Toute la vie animale à son plus haut degré.
De
Alfred Döblin, on approche rarement autre chose que son
Berlin Alexanderplatz, chef-d'oeuvre de l'Allemagne d'entre-deux guerres avec ses truands, ses boulots à la con (homme-sandwich, vendeur du Berliner Beobachter - quotidien du NSDAP), ses putes, maquereaux... un théâtre de toutes les violences possibles dans une société en décrépitude esthétique, morale et confessionnelle (dans l'ordre ou dans le désordre).
Petit problème non négligeable :
Alfred Döblin est Juif. En Allemagne, dans les années 1930s, on se tire ou on se cache. Il fait son choix.
En exil en France, il décide d'écrire un roman au sujet étrange pour un germanique : la conversion des indiens d'Amérique au christianisme au temps des conquistadors.
Seulement...
Döblin garde son génie de la construction romanesque (quitte à abandonner l'éclatement narratif et l'expressionnisme de ses oeuvres précédentes), mais il double son projet d'une dimension totalisante, en pratiquant une forme de vision oblique (technique narrative théorisée et utilisée par un autre exilé,
Joseph Conrad), pour ne rien laisser échapper au lecteur. Tout doit être dit : la foi, le Siècle, la guerre, la violence, le pouvoir, la trahison, le sang, la science... Tout doit être dit et, de plusieurs points de vue (d'une fluidité plus qu'exemplaire). Beaucoup, beaucoup de matière donc.

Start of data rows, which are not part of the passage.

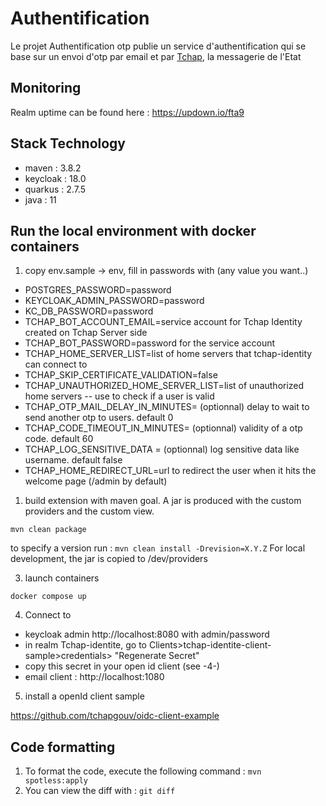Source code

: # Authentification
Le projet Authentification otp publie un service d'authentification qui se base sur un envoi d'otp par email et par [Tchap](https://tchap.beta.gouv.fr/), la messagerie de l'Etat

## Monitoring

Realm uptime can be found here : https://updown.io/fta9

## Stack Technology
- maven : 3.8.2
- keycloak : 18.0
- quarkus : 2.7.5
- java : 11

## Run the local environment with docker containers

1. copy env.sample -> env, fill in passwords with (any value you want..)
- POSTGRES_PASSWORD=password
- KEYCLOAK_ADMIN_PASSWORD=password
- KC_DB_PASSWORD=password
- TCHAP_BOT_ACCOUNT_EMAIL=service account for Tchap Identity created on Tchap Server side
- TCHAP_BOT_PASSWORD=password for the service account
- TCHAP_HOME_SERVER_LIST=list of home servers that tchap-identity can connect to
- TCHAP_SKIP_CERTIFICATE_VALIDATION=false
- TCHAP_UNAUTHORIZED_HOME_SERVER_LIST=list of unauthorized home servers -- use to check if a user is valid
- TCHAP_OTP_MAIL_DELAY_IN_MINUTES= (optionnal) delay to wait to send another otp to users. default 0
- TCHAP_CODE_TIMEOUT_IN_MINUTES= (optionnal) validity of a otp code. default 60
- TCHAP_LOG_SENSITIVE_DATA = (optionnal) log sensitive data like username. default false
- TCHAP_HOME_REDIRECT_URL=url to redirect the user when it hits the welcome page (/admin by default)
1. build extension with maven goal. A jar is produced with the custom providers and the custom view.

`mvn clean package`

to specify a version run :
`mvn clean install -Drevision=X.Y.Z`
For local development, the jar is copied to /dev/providers

3. launch containers

`docker compose up`

4. Connect to
- keycloak admin http://localhost:8080 with admin/password
- in realm Tchap-identite, go to Clients>tchap-identite-client-sample>credentials> "Regenerate Secret"
- copy this secret in your open id client (see -4-)
- email client : http://localhost:1080

5. install a openId client sample

https://github.com/tchapgouv/oidc-client-example


## Code formatting

1. To format the code, execute the following command : `mvn spotless:apply`
2. You can view the diff with : `git diff `

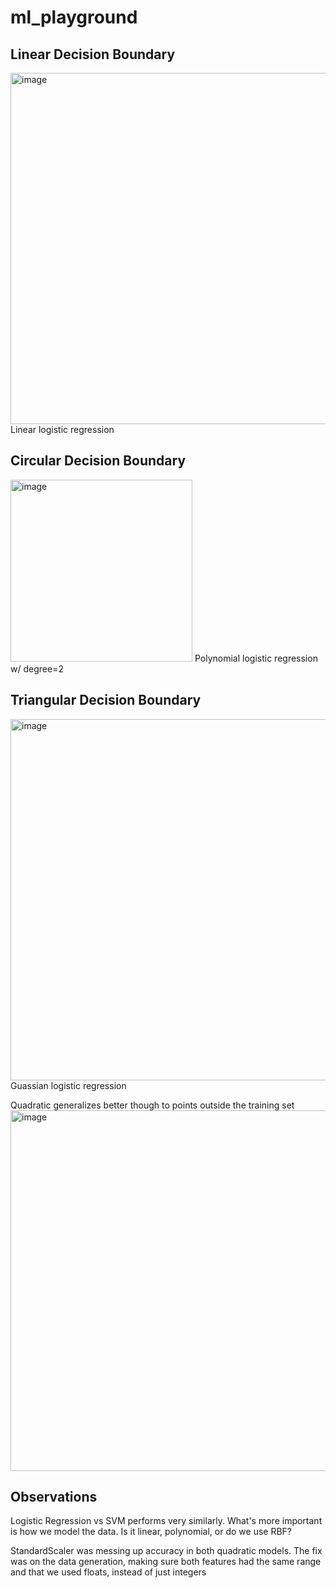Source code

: # ml_playground
## Linear Decision Boundary

<img width="562" alt="image" src="https://user-images.githubusercontent.com/10254642/236076600-2cc3ab68-a1dd-4de7-bb25-a5a30e009e0f.png">
Linear logistic regression

## Circular Decision Boundary

<img width="291" alt="image" src="https://user-images.githubusercontent.com/10254642/236064122-d777a8ea-6b6c-4e3c-8005-515cc65ccb67.png">
Polynomial logistic regression w/ degree=2


## Triangular Decision Boundary

<img width="578" alt="image" src="https://user-images.githubusercontent.com/10254642/236077022-fbff4c53-32f6-4d5c-8262-29c41a221fa4.png">
Guassian logistic regression

Quadratic generalizes better though to points outside the training set
<img width="577" alt="image" src="https://user-images.githubusercontent.com/10254642/236077243-dfb84944-e597-47f7-972c-73c613c1a929.png">

## Observations
Logistic Regression vs SVM performs very similarly. What's more important is how we model the data. Is it linear, polynomial, or do we use RBF?

StandardScaler was messing up accuracy in both quadratic models. The fix was on the data generation, making sure both features had the same 
range and that we used floats, instead of just integers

L'épopée commence par l'arrivée de deux jésuites à Sao Paulo, ville qu'ils quittent assez vite, car ils s'attirent la méfiance des habitants (à savoir des blancs et des bruns - le terme utilisé - où ces derniers sont réduits en esclavage, ce qui choque quelque peu les Frères).
Un village est construit, un peu plus bas, sur le sud du Paraná, et tout s'emballe. La question du traitement des indiens d'Amérique (Valladolid est à peine effleuré de la plume), le rapport que les jésuites entretiennent avec les locaux, les soldats blancs, les autres religieux ; et surtout, leur rapport au Siècle, de manière générale.
Döblin peut proposer un chapitre (court ; la plupart le sont) sur l'agriculture des cités fondées par les jésuites Emmanuel et Mariana et ceux qui poursuivront leur entreprise de conversion et de construction de communautés indiennes organisées en villages ; indiens qui vénèreront à leur manière le Dieu chrétien (en gardant certaines spécificités païennes).
Et au chapitre suivant, il propose de faire voyager un jésuite à Rome ou à Madrid et parler des maux de l'Europe en Guerre totale (celle de Trente ans), du rapport entre le Dieu qui amena Copernic,
Galilée et Bruno sur Terre et qui désormais dresse les Hommes contre les Hommes, les tigres contre les Hommes, les blancs contre les blancs en Terre indienne, les bruns contre les bruns...
Un gigantesque panorama se déroulant sur deux siècles, dans un style très serré et dense, où il n y a que peu de place pour la contemplation (mais à chaque moment qu'elle arrive, c'est un petit miracle). Il est intéressant de noter que
Döblin se convertira au catholicisme en 1941.
Alors c'est exigeant, c'est violent, parfois apaisant et, plus important (par-dessus tout dirons-nous), tous les thèmes sont traités avec une minutie extatique (quand le récit semble chercher ses marques, c'est une désinvolture trompeuse) et une foi inébranlable aux possibilités d'un univers où la Terre, comme l'ont prouvé Copernic (survivant), Bruno (exécuté) et
Galilée (abjurant), est dans une mouvance permanente et où, à dire vrai, à causer réel, peu importe que les jésuites disparaissent, que le monde semble s'autodétruire, qu'un individu devienne tyran, qu'un autre se perde dans ses sens, ou qu'un tigre bleu rageur et écumant fende sur les hommes.